Zuletzt habe ich es in diesem Jahr bei der Berliner Senatsverwaltung für Wissenschaft, Forschung und Kultur eingegeben. Die Gema-Probleme laufen bereits über ein Jahr, und ich wusste, ohne öffentliche Unterstützung werde ich das nicht mehr tragen können. Es ging nur um 5.000 Euro im Jahr, einen läppischen Betrag, wovon ich die Gema bezahlen könnte, und ein bisschen Subvention fürs Programm! Weil ich mich sonst noch höher verschulden würde, als ich ohnehin schon bin, musste ich nun den Entschluss fassen, im Herbst 2007 diesen Veranstaltungsort aufzugeben.

Der Boom der alternativen Spielorte in Berlin Anfang des Jahrtausends ist beinahe wieder zum Stillstand gekommen. Weil es all diese Begegnungsorte gab, ist Berlin für internationale Musiker so attraktiv geworden.

Es gibt bei den Politikern überhaupt nicht das Bewusstsein, dass Berlin nur überleben kann, wenn es eine Kulturstadt bleibt, in der genau diese Freie Szene blüht. Das zieht jedes Jahr tausende Touristen an. Wenn man diesen Kern, diese lebendige Struktur voller Offenheit, im Keim erstickt, dann kann Berlin eigentlich zumachen. Es würden nur noch Diplomaten kommen. Auch wirtschaftlich ist es ein unglaublicher Schaden für die ganze Stadt, wenn man es darauf anlegt, die Freie Szene auszuhöhlen. Sie zu systematisieren und einzuordnen, und alles muss dann nach festen Richtlinien funktionieren. Das ist genau das, was man nicht will, wenn man als Tourist nach Berlin kommt.

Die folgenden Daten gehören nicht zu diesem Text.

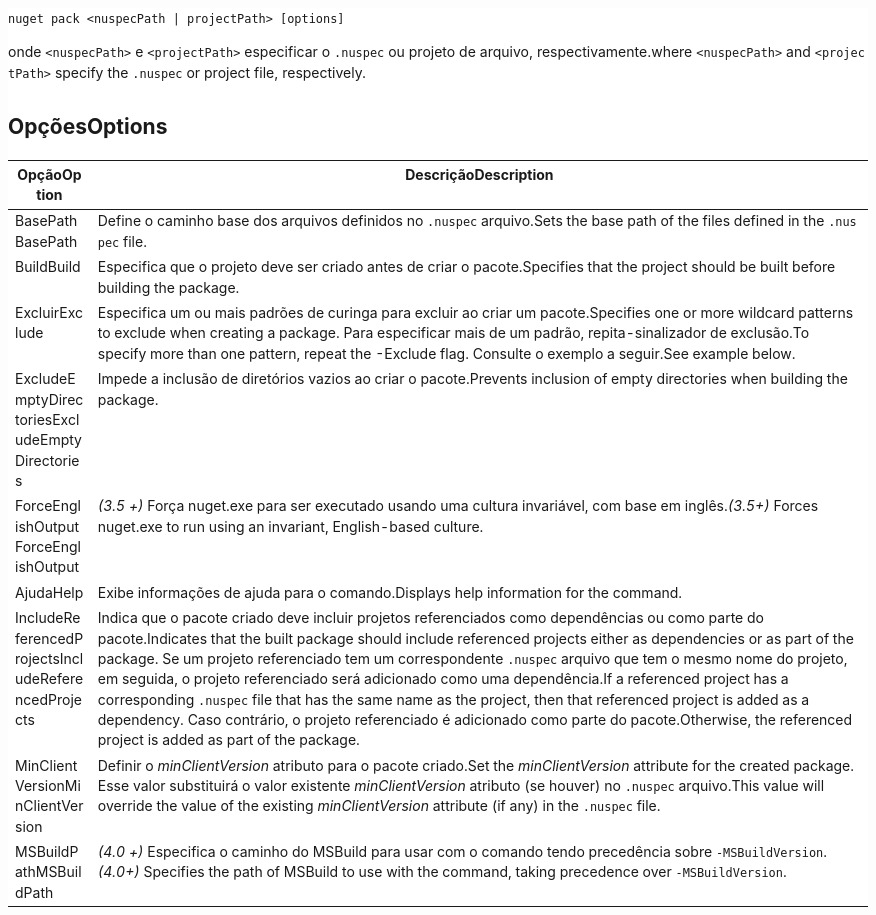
 ```
nuget pack <nuspecPath | projectPath> [options]
```

<span data-ttu-id="84767-111">onde `<nuspecPath>` e `<projectPath>` especificar o `.nuspec` ou projeto de arquivo, respectivamente.</span><span class="sxs-lookup"><span data-stu-id="84767-111">where `<nuspecPath>` and `<projectPath>` specify the `.nuspec` or project file, respectively.</span></span>

## <a name="options"></a><span data-ttu-id="84767-112">Opções</span><span class="sxs-lookup"><span data-stu-id="84767-112">Options</span></span>

| <span data-ttu-id="84767-113">Opção</span><span class="sxs-lookup"><span data-stu-id="84767-113">Option</span></span> | <span data-ttu-id="84767-114">Descrição</span><span class="sxs-lookup"><span data-stu-id="84767-114">Description</span></span> |
| --- | --- |
| <span data-ttu-id="84767-115">BasePath</span><span class="sxs-lookup"><span data-stu-id="84767-115">BasePath</span></span> | <span data-ttu-id="84767-116">Define o caminho base dos arquivos definidos no `.nuspec` arquivo.</span><span class="sxs-lookup"><span data-stu-id="84767-116">Sets the base path of the files defined in the `.nuspec` file.</span></span> |
| <span data-ttu-id="84767-117">Build</span><span class="sxs-lookup"><span data-stu-id="84767-117">Build</span></span> | <span data-ttu-id="84767-118">Especifica que o projeto deve ser criado antes de criar o pacote.</span><span class="sxs-lookup"><span data-stu-id="84767-118">Specifies that the project should be built before building the package.</span></span> |
| <span data-ttu-id="84767-119">Excluir</span><span class="sxs-lookup"><span data-stu-id="84767-119">Exclude</span></span> | <span data-ttu-id="84767-120">Especifica um ou mais padrões de curinga para excluir ao criar um pacote.</span><span class="sxs-lookup"><span data-stu-id="84767-120">Specifies one or more wildcard patterns to exclude when creating a package.</span></span> <span data-ttu-id="84767-121">Para especificar mais de um padrão, repita-sinalizador de exclusão.</span><span class="sxs-lookup"><span data-stu-id="84767-121">To specify more than one pattern, repeat the -Exclude flag.</span></span> <span data-ttu-id="84767-122">Consulte o exemplo a seguir.</span><span class="sxs-lookup"><span data-stu-id="84767-122">See example below.</span></span> |
| <span data-ttu-id="84767-123">ExcludeEmptyDirectories</span><span class="sxs-lookup"><span data-stu-id="84767-123">ExcludeEmptyDirectories</span></span> | <span data-ttu-id="84767-124">Impede a inclusão de diretórios vazios ao criar o pacote.</span><span class="sxs-lookup"><span data-stu-id="84767-124">Prevents inclusion of empty directories when building the package.</span></span> |
| <span data-ttu-id="84767-125">ForceEnglishOutput</span><span class="sxs-lookup"><span data-stu-id="84767-125">ForceEnglishOutput</span></span> | <span data-ttu-id="84767-126">*(3.5 +)*  Força nuget.exe para ser executado usando uma cultura invariável, com base em inglês.</span><span class="sxs-lookup"><span data-stu-id="84767-126">*(3.5+)* Forces nuget.exe to run using an invariant, English-based culture.</span></span> |
| <span data-ttu-id="84767-127">Ajuda</span><span class="sxs-lookup"><span data-stu-id="84767-127">Help</span></span> | <span data-ttu-id="84767-128">Exibe informações de ajuda para o comando.</span><span class="sxs-lookup"><span data-stu-id="84767-128">Displays help information for the command.</span></span> |
| <span data-ttu-id="84767-129">IncludeReferencedProjects</span><span class="sxs-lookup"><span data-stu-id="84767-129">IncludeReferencedProjects</span></span> | <span data-ttu-id="84767-130">Indica que o pacote criado deve incluir projetos referenciados como dependências ou como parte do pacote.</span><span class="sxs-lookup"><span data-stu-id="84767-130">Indicates that the built package should include referenced projects either as dependencies or as part of the package.</span></span> <span data-ttu-id="84767-131">Se um projeto referenciado tem um correspondente `.nuspec` arquivo que tem o mesmo nome do projeto, em seguida, o projeto referenciado será adicionado como uma dependência.</span><span class="sxs-lookup"><span data-stu-id="84767-131">If a referenced project has a corresponding `.nuspec` file that has the same name as the project, then that referenced project is added as a dependency.</span></span> <span data-ttu-id="84767-132">Caso contrário, o projeto referenciado é adicionado como parte do pacote.</span><span class="sxs-lookup"><span data-stu-id="84767-132">Otherwise, the referenced project is added as part of the package.</span></span> |
| <span data-ttu-id="84767-133">MinClientVersion</span><span class="sxs-lookup"><span data-stu-id="84767-133">MinClientVersion</span></span> | <span data-ttu-id="84767-134">Definir o *minClientVersion* atributo para o pacote criado.</span><span class="sxs-lookup"><span data-stu-id="84767-134">Set the *minClientVersion* attribute for the created package.</span></span> <span data-ttu-id="84767-135">Esse valor substituirá o valor existente *minClientVersion* atributo (se houver) no `.nuspec` arquivo.</span><span class="sxs-lookup"><span data-stu-id="84767-135">This value will override the value of the existing *minClientVersion* attribute (if any) in the `.nuspec` file.</span></span> |
| <span data-ttu-id="84767-136">MSBuildPath</span><span class="sxs-lookup"><span data-stu-id="84767-136">MSBuildPath</span></span> | <span data-ttu-id="84767-137">*(4.0 +)*  Especifica o caminho do MSBuild para usar com o comando tendo precedência sobre `-MSBuildVersion`.</span><span class="sxs-lookup"><span data-stu-id="84767-137">*(4.0+)* Specifies the path of MSBuild to use with the command, taking precedence over `-MSBuildVersion`.</span></span> |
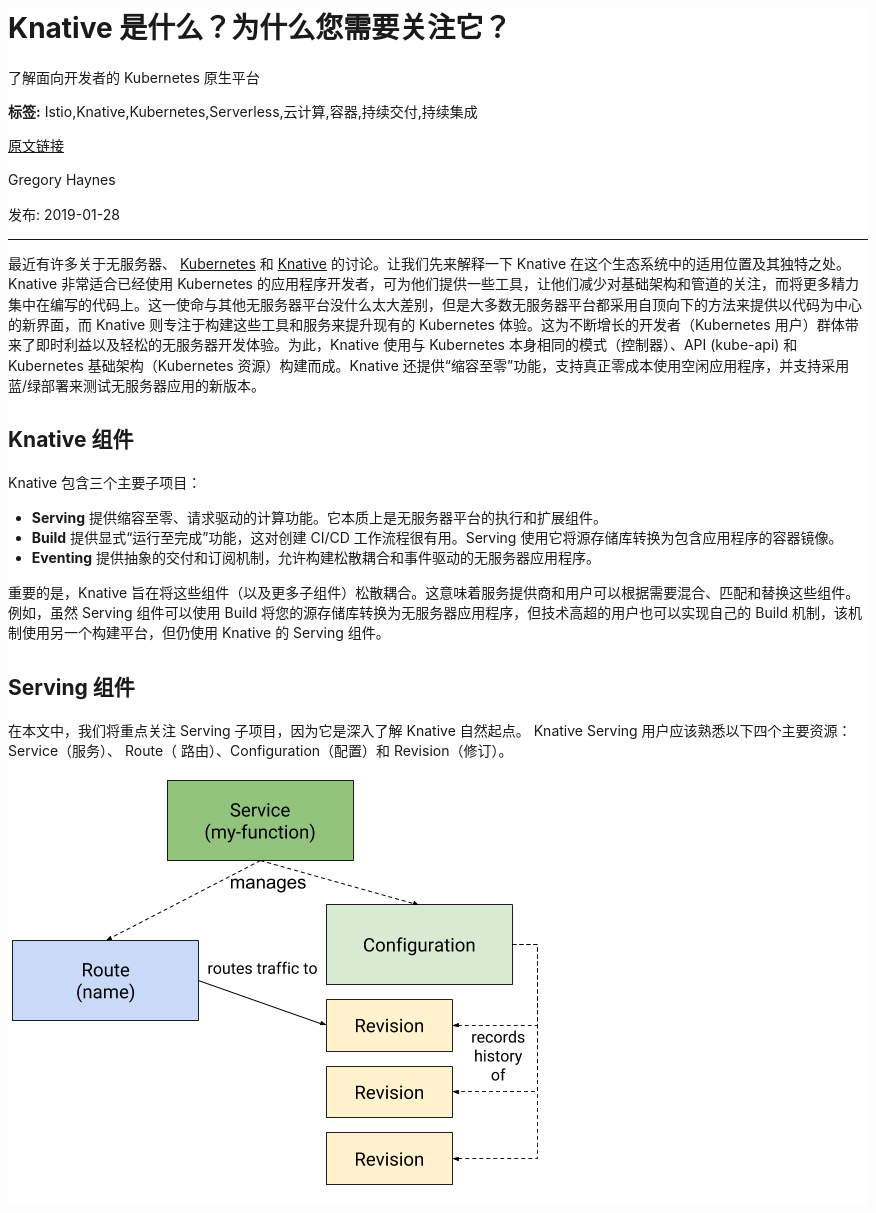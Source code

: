 # Knative 是什么？为什么您需要关注它？
了解面向开发者的 Kubernetes 原生平台

**标签:** Istio,Knative,Kubernetes,Serverless,云计算,容器,持续交付,持续集成

[原文链接](https://developer.ibm.com/zh/articles/knative-what-is-it-why-you-should-care/)

Gregory Haynes

发布: 2019-01-28

* * *

最近有许多关于无服务器、 [Kubernetes](kubernetes.io) 和 [Knative](https://cloud.google.com/knative/) 的讨论。让我们先来解释一下 Knative 在这个生态系统中的适用位置及其独特之处。Knative 非常适合已经使用 Kubernetes 的应用程序开发者，可为他们提供一些工具，让他们减少对基础架构和管道的关注，而将更多精力集中在编写的代码上。这一使命与其他无服务器平台没什么太大差别，但是大多数无服务器平台都采用自顶向下的方法来提供以代码为中心的新界面，而 Knative 则专注于构建这些工具和服务来提升现有的 Kubernetes 体验。这为不断增长的开发者（Kubernetes 用户）群体带来了即时利益以及轻松的无服务器开发体验。为此，Knative 使用与 Kubernetes 本身相同的模式（控制器）、API (kube-api) 和 Kubernetes 基础架构（Kubernetes 资源）构建而成。Knative 还提供“缩容至零”功能，支持真正零成本使用空闲应用程序，并支持采用蓝/绿部署来测试无服务器应用的新版本。

## Knative 组件

Knative 包含三个主要子项目：

- **Serving** 提供缩容至零、请求驱动的计算功能。它本质上是无服务器平台的执行和扩展组件。
- **Build** 提供显式“运行至完成”功能，这对创建 CI/CD 工作流程很有用。Serving 使用它将源存储库转换为包含应用程序的容器镜像。
- **Eventing** 提供抽象的交付和订阅机制，允许构建松散耦合和事件驱动的无服务器应用程序。

重要的是，Knative 旨在将这些组件（以及更多子组件）松散耦合。这意味着服务提供商和用户可以根据需要混合、匹配和替换这些组件。例如，虽然 Serving 组件可以使用 Build 将您的源存储库转换为无服务器应用程序，但技术高超的用户也可以实现自己的 Build 机制，该机制使用另一个构建平台，但仍使用 Knative 的 Serving 组件。

## Serving 组件

在本文中，我们将重点关注 Serving 子项目，因为它是深入了解 Knative 自然起点。
Knative Serving 用户应该熟悉以下四个主要资源： Service（服务）、 Route（ 路由）、Configuration（配置）和 Revision（修订）。

![Knative 结构](../ibm_articles_img/https:__raw.githubusercontent.com_knative_serving_master_docs_spec_images_object_model.png)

Es sind ja ganze Reiseorganisationen, die ganzen Bevölkerungsschichten empfehlen: Geht in die Underground-Szene in Berlin, da läuft was, da wuchert es, da ist alles so lebendig! Politiker, Fördergremien, Gema, Kulturausschüsse müssen einfach mal ganz klar akzeptieren, dass die Freie Szene in Berlin schützenswert ist und dass man alles dafür geben muss, um kleine Orte aufrecht zu erhalten. Mit wenig Geld! Am Ende gibt’s sonst nur noch die MaerzMusik, die auch nicht von der Stadt, sondern vom Bund finanziert wird.

In der MaerzMusik und auch auf anderen Festivals läuft eine Menge Programm, das gar nicht entstehen könnte, wenn es Orte wie Stralau 68, das Ausland, das Kulturhaus Mitte oder das Labor Sonor nicht gäbe. Sogar bei den Donaueschinger Musiktagen stammt ein Teil eindeutig aus der Berliner Szene.

Die MaerzMusik kann für Berlin nur ein Publikumsmagnet sein, wenn sie sich aus der Freien Szene speist. Ich möchte jetzt im September, Oktober noch ein paar schöne Sachen machen, vor allem draußen, Installationen, Videoarbeiten, Projektionen, viel Tanz. Und die Musiker können danach noch anfangen zu jammen, bis drei, vier Uhr morgens.

Können Sie sich eine Form vorstellen, in der Stralau 68 Berlin als Veranstaltungsort erhalten bleiben kann?

Wenn ich vom Senat Geld bekommen hätte, würde ich weitermachen, aber sicher nicht mehr hier wohnen. Und man müsste noch einmal einiges investieren, um den Ort winterfest zu machen.

Könnte das eine Kooperative sein, die Stralau 68 mit Ihnen zusammen weiterführt?

Wenn sich Leute finden, die das Ding mieten und weiter experimentelle Musik hier veranstalten, dann könnte ich mich als Fremdveranstalter einklinken. Ich habe bereits Modelle errechnet und bin überzeugt, wenn jemand das ein bisschen gescheit anpackt und gut vorbereitet – mit der bestehenden Ideologie! –, kann das gut funktionieren, weil es schon einen Ruf hat, weil in der Umgebung eine Wiederbelebung stattfindet und der Standort immer attraktiver wird.